The advantage of the proposed method compared to the traditional optimization approach is the short computation time for getting routes with good performances (close to the optimum). Training the model requires a lot of time, but it can be done offline. It is suitable for the scenario where decision makers need to make routing decisions within a short period of time. Also, giving more training data and training time, trained model can have better performances with smaller optimality gaps. Therefore, applying state-of-the-art DNN approaches to traditional combinatorial optimization problems is a promising direction to explore.

As for the Amazon Last Mile Routing Challenge, it requires to learn the routing sequences from experienced drivers given a list of locations need to be visited. To apply the attention-based model, we need to modify the loss function in the model. We tried two different loss functions: similarities between drivers’ sequences and trained sequences, and travel cost between two types of sequences. The training data provided by the Amazon is around 5000 instances. We trained the model with both loss functions and did not achieve competitive performances compared to routes simply generated by implementing a TSP solver, where routes with minimum cost are generated.

The main reason for the poor performance in this scenario is because the training dataset is not large enough.
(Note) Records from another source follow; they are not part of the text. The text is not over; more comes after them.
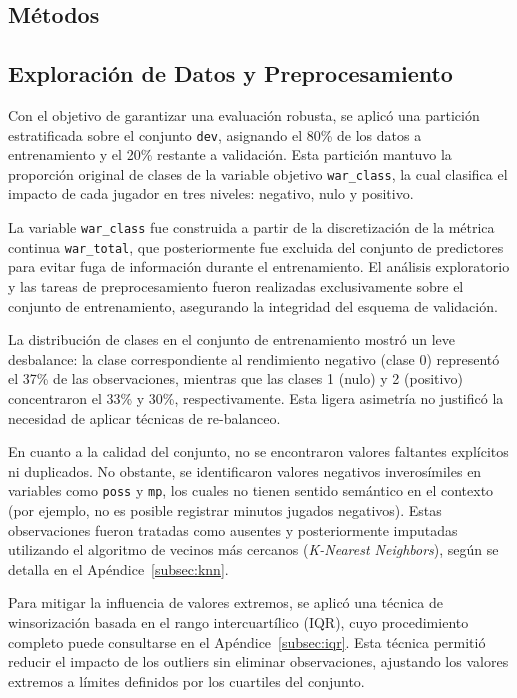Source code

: \begin{multicols}{2}
\section{Métodos}
\subsection{Exploración de Datos y Preprocesamiento}

Con el objetivo de garantizar una evaluación robusta, se aplicó una partición estratificada sobre el conjunto \texttt{dev}, asignando el 80\% de los datos a entrenamiento y el 20\% restante a validación. Esta partición mantuvo la proporción original de clases de la variable objetivo \texttt{war\_class}, la cual clasifica el impacto de cada jugador en tres niveles: negativo, nulo y positivo.

La variable \texttt{war\_class} fue construida a partir de la discretización de la métrica continua \texttt{war\_total}, que posteriormente fue excluida del conjunto de predictores para evitar fuga de información durante el entrenamiento. El análisis exploratorio y las tareas de preprocesamiento fueron realizadas exclusivamente sobre el conjunto de entrenamiento, asegurando la integridad del esquema de validación.

La distribución de clases en el conjunto de entrenamiento mostró un leve desbalance: la clase correspondiente al rendimiento negativo (clase 0) representó el 37\% de las observaciones, mientras que las clases 1 (nulo) y 2 (positivo) concentraron el 33\% y 30\%, respectivamente. Esta ligera asimetría no justificó la necesidad de aplicar técnicas de re-balanceo.

En cuanto a la calidad del conjunto, no se encontraron valores faltantes explícitos ni duplicados. No obstante, se identificaron valores negativos inverosímiles en variables como \texttt{poss} y \texttt{mp}, los cuales no tienen sentido semántico en el contexto (por ejemplo, no es posible registrar minutos jugados negativos). Estas observaciones fueron tratadas como ausentes y posteriormente imputadas utilizando el algoritmo de vecinos más cercanos (\textit{K-Nearest Neighbors}), según se detalla en el Apéndice~\ref{subsec:knn}.

Para mitigar la influencia de valores extremos, se aplicó una técnica de winsorización basada en el rango intercuartílico (IQR), cuyo procedimiento completo puede consultarse en el Apéndice~\ref{subsec:iqr}. Esta técnica permitió reducir el impacto de los outliers sin eliminar observaciones, ajustando los valores extremos a límites definidos por los cuartiles del conjunto.



\end{multicols}
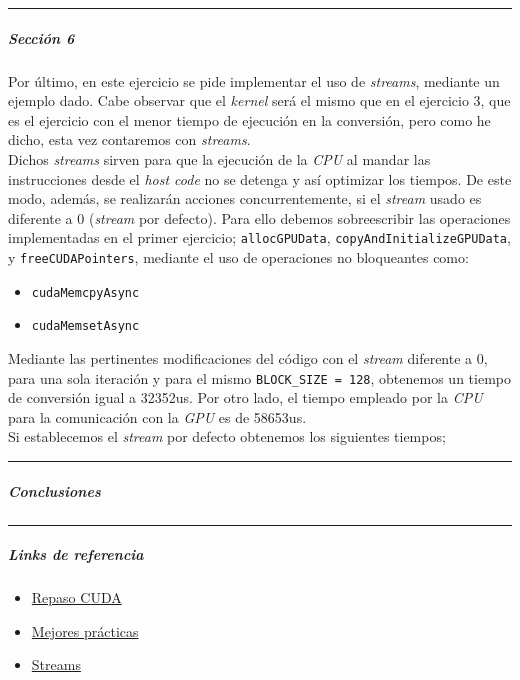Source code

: \documentclass[
]{article}
\begin{document}
\begin{center}\rule{0.5\linewidth}{0.5pt}\end{center}

\hypertarget{secciuxf3n-6}{%
\subparagraph{Sección 6}\label{secciuxf3n-6}}

Por último, en este ejercicio se pide implementar el uso de
\emph{streams}, mediante un ejemplo dado. Cabe observar que el
\emph{kernel} será el mismo que en el ejercicio 3, que es el ejercicio
con el menor tiempo de ejecución en la conversión, pero como he dicho,
esta vez contaremos con \emph{streams}. \\
Dichos \emph{streams} sirven para que la ejecución de la \emph{CPU} al
mandar las instrucciones desde el \emph{host code} no se detenga y así
optimizar los tiempos. De este modo, además, se realizarán acciones
concurrentemente, si el \emph{stream} usado es diferente a 0
(\emph{stream} por defecto). Para ello debemos sobreescribir las
operaciones implementadas en el primer ejercicio; \texttt{allocGPUData},
\texttt{copyAndInitializeGPUData}, y \texttt{freeCUDAPointers}, mediante
el uso de operaciones no bloqueantes como:

\begin{itemize}
\item
  \texttt{cudaMemcpyAsync}
\item
  \texttt{cudaMemsetAsync}
\end{itemize}

Mediante las pertinentes modificaciones del código con el \emph{stream}
diferente a 0, para una sola iteración y para el mismo
\texttt{BLOCK\_SIZE\ =\ 128}, obtenemos un tiempo de conversión igual a
32352us. Por otro lado, el tiempo empleado por la \emph{CPU} para la
comunicación con la \emph{GPU} es de 58653us. \\
Si establecemos el \emph{stream} por defecto obtenemos los siguientes
tiempos;

\begin{center}\rule{0.5\linewidth}{0.5pt}\end{center}

\hypertarget{conclusiones}{%
\subparagraph{Conclusiones}\label{conclusiones}}

\begin{center}\rule{0.5\linewidth}{0.5pt}\end{center}

\hypertarget{links-de-referencia}{%
\subparagraph{Links de referencia}\label{links-de-referencia}}

\begin{itemize}
\item
  \href{https://developer.nvidia.com/blog/cuda-refresher-cuda-programming-model/}{Repaso
  CUDA}
\item
  \href{https://docs.nvidia.com/cuda/cuda-c-best-practices-guide/index.html}{Mejores
  prácticas}
\item
  \href{https://developer.nvidia.com/blog/gpu-pro-tip-cuda-7-streams-simplify-concurrency/}{Streams}
\end{itemize}
\end{document}
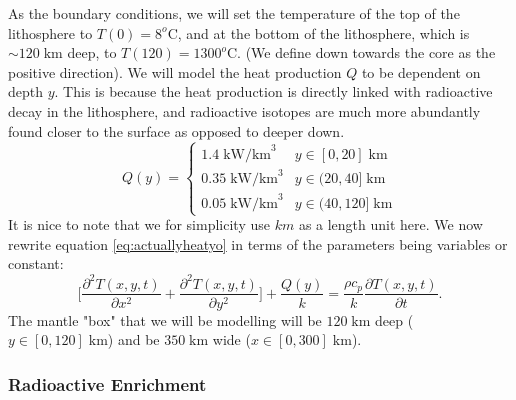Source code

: \documentclass[reprint,english,notitlepage]{revtex4-1}  %
\begin{document}
As the boundary conditions, we will set the temperature of the top of the lithosphere to $T(0) = 8^o\text{C}$, and at the bottom of the lithosphere, which is $\sim 120\;\text{km}$ deep, to $T(120) = 1300^o\text{C}$. (We define down towards the core as the positive direction). We will model the heat production $Q$ to be dependent on depth $y$. This is because the heat production is directly linked with radioactive decay in the lithosphere, and radioactive isotopes are much more abundantly found closer to the surface as opposed to deeper down. 
\begin{equation}
    Q(y) = \begin{cases} 1.4\;\text{kW/km}^3 & y \in [0,20]\;\text{km}\\0.35\;\text{kW/km}^3 & y \in (20,40]\;\text{km}\\0.05\;\text{kW/km}^3 & y \in (40,120]\;\text{km} \end{cases}
\end{equation}
It is nice to note that we for simplicity use $km$ as a length unit here. We now rewrite equation \ref{eq:actuallyheatyo} in terms of the parameters being variables or constant:
\begin{equation}
    \Bigg[\frac{\partial^2 T(x,y,t)}{\partial x^2} + \frac{\partial^2 T(x,y,t)}{\partial y^2}\Bigg] + \frac{Q(y)}{k} = \frac{\rho c_p}{k} \frac{\partial T(x,y,t)}{\partial t}.
\end{equation}
The mantle "box" that we will be modelling will be $120\;\text{km}$ deep ($y \in [0,120]\;\text{km}$) and be $350\;\text{km}$ wide ($x \in [0,300]\;\text{km}$).

\subsubsection{Radioactive Enrichment}
\end{document}
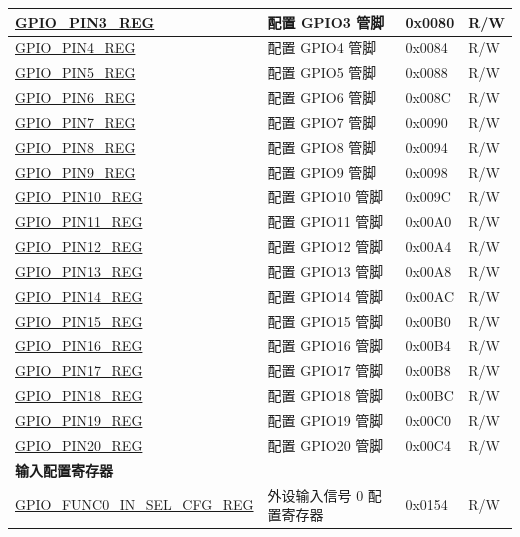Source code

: \begin{longtable}{ | p{6cm} | p{6.7cm} | p{1.3cm} | p{1.5cm} | }
\hyperref[regdesc:GPIOPINNREG]{GPIO\_PIN3\_REG} & 配置 GPIO3 管脚& 0x0080 & R/W \\ \hline
\hyperref[regdesc:GPIOPINNREG]{GPIO\_PIN4\_REG} & 配置 GPIO4 管脚 & 0x0084 & R/W \\ \hline
\hyperref[regdesc:GPIOPINNREG]{GPIO\_PIN5\_REG} & 配置 GPIO5 管脚& 0x0088 & R/W \\ \hline
\hyperref[regdesc:GPIOPINNREG]{GPIO\_PIN6\_REG} & 配置 GPIO6 管脚 & 0x008C & R/W \\ \hline
\hyperref[regdesc:GPIOPINNREG]{GPIO\_PIN7\_REG} & 配置 GPIO7 管脚& 0x0090 & R/W \\ \hline
\hyperref[regdesc:GPIOPINNREG]{GPIO\_PIN8\_REG} & 配置 GPIO8 管脚 & 0x0094 & R/W \\ \hline
\hyperref[regdesc:GPIOPINNREG]{GPIO\_PIN9\_REG} & 配置 GPIO9 管脚 & 0x0098 & R/W \\ \hline
\hyperref[regdesc:GPIOPINNREG]{GPIO\_PIN10\_REG} & 配置 GPIO10 管脚& 0x009C & R/W \\ \hline
\hyperref[regdesc:GPIOPINNREG]{GPIO\_PIN11\_REG} & 配置 GPIO11 管脚 & 0x00A0 & R/W \\ \hline
\hyperref[regdesc:GPIOPINNREG]{GPIO\_PIN12\_REG} & 配置 GPIO12 管脚 & 0x00A4 & R/W \\ \hline
\hyperref[regdesc:GPIOPINNREG]{GPIO\_PIN13\_REG} & 配置 GPIO13 管脚 & 0x00A8 & R/W \\ \hline
\hyperref[regdesc:GPIOPINNREG]{GPIO\_PIN14\_REG} & 配置 GPIO14 管脚 & 0x00AC & R/W \\ \hline
\hyperref[regdesc:GPIOPINNREG]{GPIO\_PIN15\_REG} & 配置 GPIO15 管脚 & 0x00B0 & R/W \\ \hline
\hyperref[regdesc:GPIOPINNREG]{GPIO\_PIN16\_REG} & 配置 GPIO16 管脚 & 0x00B4 & R/W \\ \hline
\hyperref[regdesc:GPIOPINNREG]{GPIO\_PIN17\_REG} & 配置 GPIO17 管脚 & 0x00B8 & R/W \\ \hline
\hyperref[regdesc:GPIOPINNREG]{GPIO\_PIN18\_REG} & 配置 GPIO18 管脚 & 0x00BC & R/W \\ \hline
\hyperref[regdesc:GPIOPINNREG]{GPIO\_PIN19\_REG} & 配置 GPIO19 管脚 & 0x00C0 & R/W \\ \hline
\hyperref[regdesc:GPIOPINNREG]{GPIO\_PIN20\_REG} & 配置 GPIO20 管脚 & 0x00C4 & R/W \\ \hline
\multicolumn{4}{|l|}{\textbf{输入配置寄存器}} \\ \hline
\hyperref[regdesc:GPIOFUNCNINSELCFGREG]{GPIO\_FUNC0\_IN\_SEL\_CFG\_REG} & 外设输入信号 0 配置寄存器 & 0x0154 & R/W \\ \hline

\end{longtable}
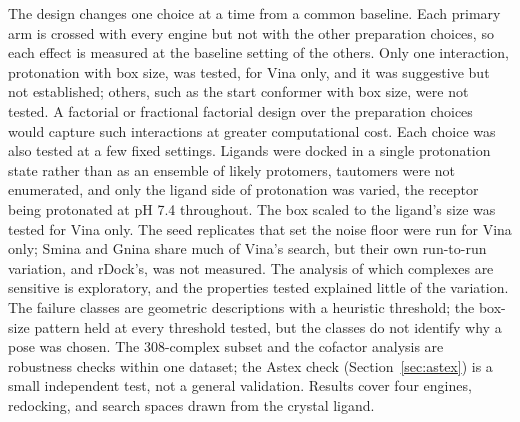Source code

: The design changes one choice at a time from a common baseline. Each primary arm is crossed
with every engine but not with the other preparation choices, so each effect is measured at
the baseline setting of the others. Only one interaction, protonation with box size, was
tested, for Vina only, and it was suggestive but not established; others, such as the start
conformer with box size, were not tested. A factorial or fractional factorial design over
the preparation choices would capture such interactions at greater computational cost. Each
choice was also tested at a few fixed settings. Ligands were docked in a single protonation
state rather than as an ensemble of likely protomers, tautomers were not enumerated, and
only the ligand side of protonation was varied, the receptor being protonated at pH 7.4
throughout. The box scaled to the ligand's size was tested for Vina only. The seed
replicates that set the noise floor were run for Vina only; Smina and Gnina share much of
Vina's search, but their own run-to-run variation, and rDock's, was not measured. The analysis
of which complexes are sensitive is exploratory, and the properties tested explained
little of the variation. The failure classes are geometric descriptions with a heuristic
threshold; the box-size pattern held at every threshold tested, but the classes do not
identify why a pose was chosen. The 308-complex subset and the cofactor analysis are
robustness checks within one dataset; the Astex check (Section~\ref{sec:astex}) is a small
independent test, not a general validation. Results cover four engines, redocking, and
search spaces drawn from the crystal ligand.
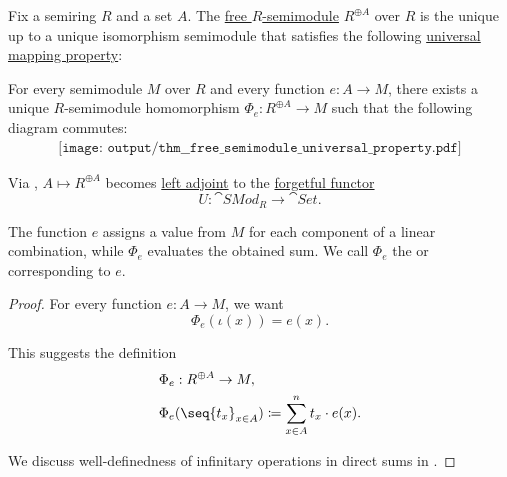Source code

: \begin{theorem}\label{thm:free_semimodule_universal_property}
  Fix a semiring \( R \) and a set \( A \). The \hyperref[def:free_semimodule]{free \( R \)-semimodule} \( R^{\oplus A} \) over \( R \) is the unique up to a unique isomorphism semimodule that satisfies the following \hyperref[rem:universal_mapping_property]{universal mapping property}:
  \begin{displayquote}
    For every semimodule \( M \) over \( R \) and every function \( e: A \to M \), there exists a unique \( R \)-semimodule homomorphism \( \Phi_e: R^{\oplus A} \to M \) such that the following diagram commutes:
    \begin{equation}\label{eq:thm:free_semimodule_universal_property/diagram}
      \begin{aligned}
        \texttt{[image: output/thm\_\_free\_semimodule\_universal\_property.pdf]}
      \end{aligned}
    \end{equation}
  \end{displayquote}

  Via , \( A \mapsto R^{\oplus A} \) becomes \hyperref[def:category_adjunction]{left adjoint} to the \hyperref[def:concrete_category]{forgetful functor}
  \begin{equation*}
    U: \cat{SMod}_R \to \cat{Set}.
  \end{equation*}

  The function \( e \) assigns a value from \( M \) for each component of a linear combination, while \( \Phi_e \) evaluates the obtained sum. We call \( \Phi_e \) the  or  corresponding to \( e \).
\end{theorem}
\begin{proof}
  For every function \( e: A \to M \), we want
  \begin{equation*}
    \Phi_e(\iota(x)) = e(x).
  \end{equation*}

  This suggests the definition
  \begin{equation*}
    \begin{aligned}
      &\Phi_e: R^{\oplus A} \to M, \\
      &\Phi_e(\seq{ t_x }_{x \in A}) \coloneqq \sum_{x \in A}^n t_x \cdot e(x).
    \end{aligned}
  \end{equation*}

  We discuss well-definedness of infinitary operations in direct sums in .
\end{proof}

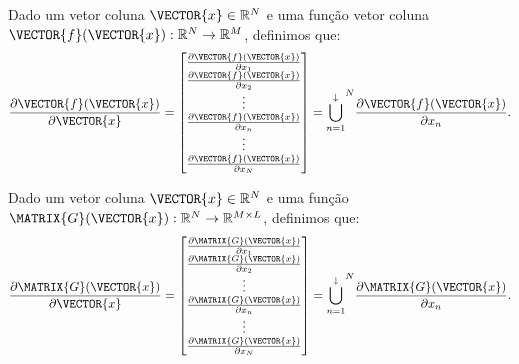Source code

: \begin{definition}\label{def:deltaver2}
Dado 
um vetor coluna $\VECTOR{x}\in \mathbb{R}^N$ e 
uma função vetor coluna $\VECTOR{f}(\VECTOR{x}): \mathbb{R}^N \rightarrow \mathbb{R}^M$, 
definimos que:
\begin{equation}
\frac{\partial \VECTOR{f}(\VECTOR{x}) }{\partial \VECTOR{x}}= 
\left[
\begin{matrix}
\frac{\partial \VECTOR{f}(\VECTOR{x}) }{\partial x_{1}} \\
\frac{\partial \VECTOR{f}(\VECTOR{x}) }{\partial x_{2}} \\
\vdots \\
\frac{\partial \VECTOR{f}(\VECTOR{x}) }{\partial x_{n}} \\
\vdots \\
\frac{\partial \VECTOR{f}(\VECTOR{x}) }{\partial x_{N}}
\end{matrix}
\right] =  
{\bigcup\limits_{n=1}^{\downarrow}}^{N}{\frac{\partial \VECTOR{f}(\VECTOR{x}) }{\partial x_{n}}}.
\end{equation}
\end{definition}

\begin{definition}\label{def:deltaver3}
Dado 
um vetor coluna $\VECTOR{x}\in \mathbb{R}^N$ e 
uma função $\MATRIX{G}(\VECTOR{x}): \mathbb{R}^N \rightarrow \mathbb{R}^{M\times L}$, 
definimos que:
\begin{equation}
\frac{\partial \MATRIX{G}(\VECTOR{x}) }{\partial \VECTOR{x}}= 
\left[
\begin{matrix}
\frac{\partial \MATRIX{G}(\VECTOR{x}) }{\partial x_{1}} \\
\frac{\partial \MATRIX{G}(\VECTOR{x}) }{\partial x_{2}} \\
\vdots \\
\frac{\partial \MATRIX{G}(\VECTOR{x}) }{\partial x_{n}} \\
\vdots \\
\frac{\partial \MATRIX{G}(\VECTOR{x}) }{\partial x_{N}}
\end{matrix}
\right] = {\bigcup\limits_{n=1}^{\downarrow}}^{N}{\frac{\partial \MATRIX{G}(\VECTOR{x}) }{\partial x_{n}}}.
\end{equation}
\end{definition}

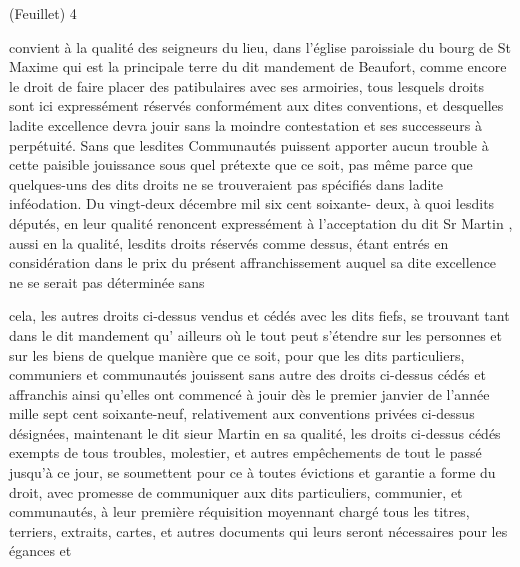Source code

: \documentclass[a4paper,twoside,openany]{article}
\begin{document}

\begin{flushright}
(Feuillet) 4
\end{flushright}	
convient à la qualité des seigneurs du lieu, dans
l'église paroissiale du bourg de St Maxime qui est
la principale terre du dit mandement de Beaufort,
comme encore le droit de faire \gls{placer des
patibulaires avec ses armoiries}, tous lesquels droits
sont ici expressément réservés conformément
aux dites conventions, et desquelles ladite excellence
devra jouir sans la moindre contestation et ses
successeurs à perpétuité. Sans que lesdites Communautés
puissent apporter aucun trouble à cette paisible
jouissance sous quel prétexte que ce soit, pas même
parce que quelques-uns des dits droits ne se
trouveraient pas spécifiés dans ladite inféodation. 
Du vingt-deux décembre mil six cent soixante-
deux, à quoi lesdits députés, en leur qualité
renoncent expressément à l'acceptation du dit Sr
Martin
, aussi en la qualité, lesdits droits réservés
comme dessus, étant entrés en considération
dans le prix du présent affranchissement auquel
sa dite excellence ne se serait pas déterminée sans


cela, les autres droits ci-dessus vendus et cédés
avec les dits fiefs, se trouvant tant dans le dit
mandement qu’ ailleurs où le tout peut s’étendre
sur les personnes et sur les biens de quelque manière
que ce soit, pour que les dits particuliers, communiers
et communautés jouissent sans autre des droits
ci-dessus cédés et affranchis ainsi qu’elles ont
commencé à jouir dès le premier janvier de
l’année mille sept cent soixante-neuf, relativement
aux conventions privées ci-dessus désignées,
maintenant le dit sieur Martin en sa qualité, les
droits ci-dessus cédés exempts de tous troubles,
molestier, et autres empêchements de tout le passé
jusqu'à ce jour, se soumettent pour ce à toutes
évictions et garantie a forme du droit, avec
promesse de communiquer aux dits particuliers,
communier, et communautés, à leur première
réquisition moyennant chargé tous les titres,
terriers, extraits, cartes, et autres documents qui
leurs seront nécessaires pour les \gls{égances} et

\end{document}
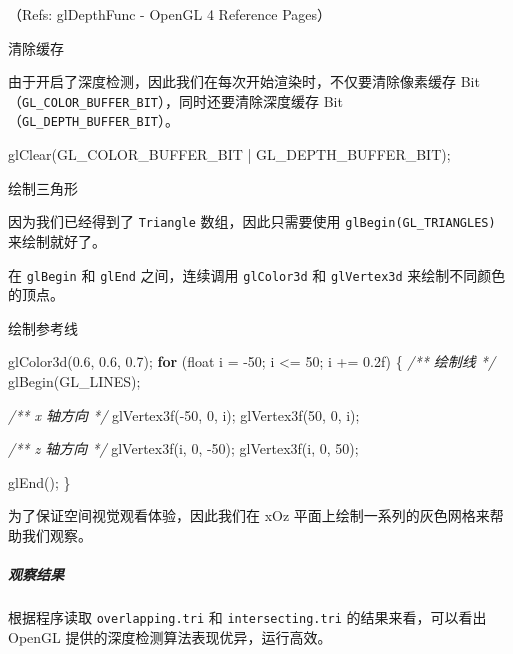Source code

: \documentclass[
]{article}
\newenvironment{Shaded}{}{}
\newcommand{\BuiltInTok}[1]{#1}
\newcommand{\CommentTok}[1]{\textcolor[rgb]{0.38,0.63,0.69}{\textit{#1}}}
\newcommand{\ControlFlowTok}[1]{\textcolor[rgb]{0.00,0.44,0.13}{\textbf{#1}}}
\newcommand{\DataTypeTok}[1]{\textcolor[rgb]{0.56,0.13,0.00}{#1}}
\newcommand{\DecValTok}[1]{\textcolor[rgb]{0.25,0.63,0.44}{#1}}
\newcommand{\FloatTok}[1]{\textcolor[rgb]{0.25,0.63,0.44}{#1}}
\newcommand{\NormalTok}[1]{#1}
\begin{document}
（Refs: glDepthFunc - OpenGL 4 Reference Pages）

清除缓存

由于开启了深度检测，因此我们在每次开始渲染时，不仅要清除像素缓存
Bit（\texttt{GL\_COLOR\_BUFFER\_BIT}），同时还要清除深度缓存
Bit（\texttt{GL\_DEPTH\_BUFFER\_BIT}）。

\begin{Shaded}
\begin{Highlighting}[]
\NormalTok{glClear(GL_COLOR_BUFFER_BIT | GL_DEPTH_BUFFER_BIT);}
\end{Highlighting}
\end{Shaded}

绘制三角形

因为我们已经得到了 \texttt{Triangle} 数组，因此只需要使用
\texttt{glBegin(GL\_TRIANGLES)} 来绘制就好了。

在 \texttt{glBegin} 和 \texttt{glEnd} 之间，连续调用 \texttt{glColor3d}
和 \texttt{glVertex3d} 来绘制不同颜色的顶点。

绘制参考线

\begin{Shaded}
\begin{Highlighting}[]
\NormalTok{glColor3d(}\FloatTok{0.6}\NormalTok{, }\FloatTok{0.6}\NormalTok{, }\FloatTok{0.7}\NormalTok{);}
\ControlFlowTok{for}\NormalTok{ (}\DataTypeTok{float}\NormalTok{ i = -}\DecValTok{50}\NormalTok{; i <= }\DecValTok{50}\NormalTok{; i += }\FloatTok{0.2}\BuiltInTok{f}\NormalTok{)}
\NormalTok{\{}
	\CommentTok{/** 绘制线 */}
\NormalTok{	glBegin(GL_LINES);}

	\CommentTok{/** x 轴方向 */}
\NormalTok{	glVertex3f(-}\DecValTok{50}\NormalTok{, }\DecValTok{0}\NormalTok{, i);}
\NormalTok{	glVertex3f(}\DecValTok{50}\NormalTok{, }\DecValTok{0}\NormalTok{, i);}

	\CommentTok{/** z 轴方向 */}
\NormalTok{	glVertex3f(i, }\DecValTok{0}\NormalTok{, -}\DecValTok{50}\NormalTok{);}
\NormalTok{	glVertex3f(i, }\DecValTok{0}\NormalTok{, }\DecValTok{50}\NormalTok{);}

\NormalTok{	glEnd();}
\NormalTok{\}}
\end{Highlighting}
\end{Shaded}

为了保证空间视觉观看体验，因此我们在 xOz
平面上绘制一系列的灰色网格来帮助我们观察。

\hypertarget{header-n78}{%
\subparagraph{观察结果}\label{header-n78}}

根据程序读取 \texttt{overlapping.tri} 和 \texttt{intersecting.tri}
的结果来看，可以看出 OpenGL 提供的深度检测算法表现优异，运行高效。
\end{document}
However, the loss function requires the knowledge of routes from experienced drivers, which can not be generated given any random TSP instances. The lack of training data leads to poor trained model. To achieve a relatively good performance, we need at least 10 times more data than the data provided currently. However, routes from experienced drivers are valuable information that can only be gathered over time. Therefore, DNN-based approaches are not appropriate for the Amazon Challenge even if the challenge encourages competitors to use non-traditional approaches for solving problems related to TSP.

Overall, the attention-based model is a powerful tool to solve the large-scale routing problem with clear pros and cons. The key success for applying such models is to have enough high-quality data to train the model. Therefore, when applying advanced deep learning methods into solving the combinatorial optimization problem, more focus should be put on how to generate a large set of high-quality data within a reasonable amount of time with the help of traditional optimization approaches.

References

Wouter Kool, Herke van Hoof, Max Welling. Attention, Learn to Solve Routing Problems! The International Conference on Learning Representations (ICLR), 2019.

Oriol Vinyals, Meire Fortunato, Navdeep Jaitly. Pointer Networks. Advances in Neural Information Processing Systems (NIPS), 2015.

Mohammadreza Nazari, Afshin Oroojlooy, Martin Takác, Lawrence V. Snyder. Reinforcement Learning for Solving the Vehicle Routing Problem. Advances in Neural Information Processing Systems (NIPS), 2018.

Yoav Kaempfer, Lior Wolf. Learning the multiple traveling salesmen problem with permutation invariant pooling networks. arXiv preprint, 2018

Ashish Vaswani, Noam Shazeer, Niki Parmar, Jakob Uszkoreit, Llion Jones, Aidan N. Gomez, Łukasz Kaiser, Illia Polosukhin. Attention is all you need. Advances in Neural Information Processing Systems (NIPS), 2017.